The film’s titular abode is a creation of the early industrial era, replete with churning pistons and belching steam, while boasting some sort of steroidal mammalian animating the mechanism. This ambulatory abode wanders the fog-riddled and vaguely Victorian/Edwardian countryside in an attempt to avoid detection by roaming air squadrons while simultaneously seeking out beautiful girls, whose hearts the owner apparently likes to consume. The war-time setting allows Miyazaki to make some quietly trenchant observations about using martial means to resolve conflicts, a timely topic in much the same way that environmental concerns inform Princess Mononoke and fears about neuclear power underlie the story in Nausicca, the Valley of the Wind.

To put Miyazaki’s adaptation Diane Wynne Jones’ novel into a familiar context, Sophie’s journey is reminiscent of Dorothy’s in The Wizard of Oz, right down to the scarecrow and dog companions, with some Alice in Wonderland surrealism stirred in for fun. However, it is in the attempt to juggle the details of the plot of Ms. Jone’s novel that Miyazaki sometimes hamstrings his natural impulse to make cinematic opium out of celluloid. While Howl's Moving Castle spends a bit too much time and energy attempting to create a recognizable, if intricate, narrative, Mayazaki's film is at its best when painting a portrait of a world of enchantment and romanticism, where true love trumps the world’s material and martial concerns.
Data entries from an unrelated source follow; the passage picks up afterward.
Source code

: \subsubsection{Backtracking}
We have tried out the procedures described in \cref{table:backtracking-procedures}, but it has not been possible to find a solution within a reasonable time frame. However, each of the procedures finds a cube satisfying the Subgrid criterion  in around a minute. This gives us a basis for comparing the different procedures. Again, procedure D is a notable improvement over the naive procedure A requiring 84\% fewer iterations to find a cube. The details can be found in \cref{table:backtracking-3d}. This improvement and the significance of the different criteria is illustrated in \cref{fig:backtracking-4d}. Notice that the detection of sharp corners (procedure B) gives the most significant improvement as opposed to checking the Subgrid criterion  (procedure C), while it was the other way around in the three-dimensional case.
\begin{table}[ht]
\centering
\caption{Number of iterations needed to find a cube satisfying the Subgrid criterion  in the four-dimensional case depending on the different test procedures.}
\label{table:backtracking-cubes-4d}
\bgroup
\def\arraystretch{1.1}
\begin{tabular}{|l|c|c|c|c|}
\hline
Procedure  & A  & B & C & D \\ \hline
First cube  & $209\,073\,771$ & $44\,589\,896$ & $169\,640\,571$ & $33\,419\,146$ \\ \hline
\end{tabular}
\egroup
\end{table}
Behind the story’s magical façade, there is some serious sermonizing going on. This is a place where wizards can betray their powers by selling them out those who wage war, and once done, can never return to their former selves. Ever-present is the primary importance of revering life, and respecting your power over this world, as well as a warning about the dangers inherent in taking it for granted. Once you give yourself over to such a death impulse, as many wizards in the film do, and subsume your self to the War Machine, there ain’t no turning back.

Those who wonder if Miyazaki’s convoluted, complex and ambiguous world, with its sometimes unpleasant heroes and always-redeemable villains, is accessible to children, I would argue that those who have read (or had read to them) Grimm’s Fairy Tales, or have been steeped in Miyazaki’s other films, will find little to concern them. Miyazaki’s essential hopefulness, his belief in the power of love to overcome all obstacles, his stout contention that we can save our world from the forces of disintegration through sacrifice and commitment, are things that most children have heard and seen before and will have little trouble buying into.
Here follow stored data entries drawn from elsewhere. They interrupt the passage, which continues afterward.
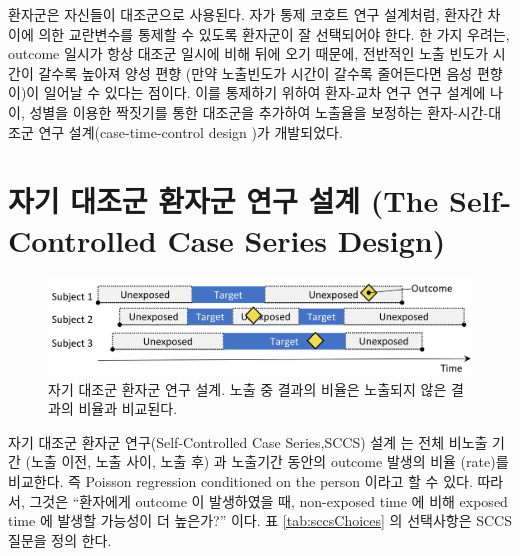 \documentclass[11pt]{book}
\theoremstyle{definition}
\theoremstyle{definition}
\theoremstyle{definition}
\theoremstyle{remark}
\begin{document}
환자군은 자신들이 대조군으로 사용된다. 자가 통제 코호트 연구 설계처럼,
환자간 차이에 의한 교란변수를 통제할 수 있도록 환자군이 잘 선택되어야
한다. 한 가지 우려는, outcome 일시가 항상 대조군 일시에 비해 뒤에 오기
때문에, 전반적인 노출 빈도가 시간이 갈수록 높아져 양성 편향 (만약
노출빈도가 시간이 갈수록 줄어든다면 음성 편향이)이 일어날 수 있다는
점이다. 이를 통제하기 위하여 환자-교차 연구 연구 설계에 나이, 성별을
이용한 짝짓기를 통한 대조군을 추가하여 노출율을 보정하는
환자-시간-대조군 연구 설계(case-time-control design
\citep{suissa_1995})가 개발되었다. 

\section{자기 대조군 환자군 연구 설계 (The Self-Controlled Case Series
Design)}\label{-----the-self-controlled-case-series-design}


\begin{figure}[h]

{\centering \includegraphics[width=0.9\linewidth]{images/PopulationLevelEstimation/selfControlledCaseSeries} 

}

\caption{자기 대조군 환자군 연구 설계. 노출 중 결과의 비율은 노출되지 않은 결과의 비율과 비교된다.}\label{fig:selfControlledCaseSeries}
\end{figure}

자기 대조군 환자군 연구(Self-Controlled Case Series,SCCS) 설계
\citep{farrington_1995, whitaker_2006}는 전체 비노출 기간 (노출 이전,
노출 사이, 노출 후) 과 노출기간 동안의 outcome 발생의 비율 (rate)를
비교한다. 즉 Poisson regression conditioned on the person 이라고 할 수
있다. 따라서, 그것은 ``환자에게 outcome 이 발생하였을 때, non-exposed
time 에 비해 exposed time 에 발생할 가능성이 더 높은가?'' 이다. 표
\ref{tab:sccsChoices} 의 선택사항은 SCCS 질문을 정의
한다.
\end{document}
In order to reach a wider North American audience, the film, like Spirited Away and Princess Mononoke before it, has been dubbed, and other than the unfortunate casting of the irritating Billy Crystal as the pivotal fire demon Calcifer, the vocal work of the rest of the actors, including Jean Simmons and Emily Mortimer as Sophie, Lauren Bacall as the Witch of the Waste and Christian Bale as the troubled titular character, is uniformly commendable.

In his remarkably accessible work, The Re-enchantment of the World, Morris Berman argues that the only real hope for mankind is to realize that our world is not there merely to be exploited for our material benefit, but to be revered as a holy place, full of magic and divinity. I can’t help but feel that every film Miyazaki makes helps contribute in some small way to this growing realization, that his work is, in its own way, a small miracle that may lead one day to an even greater one, the salvation of a planet in crisis.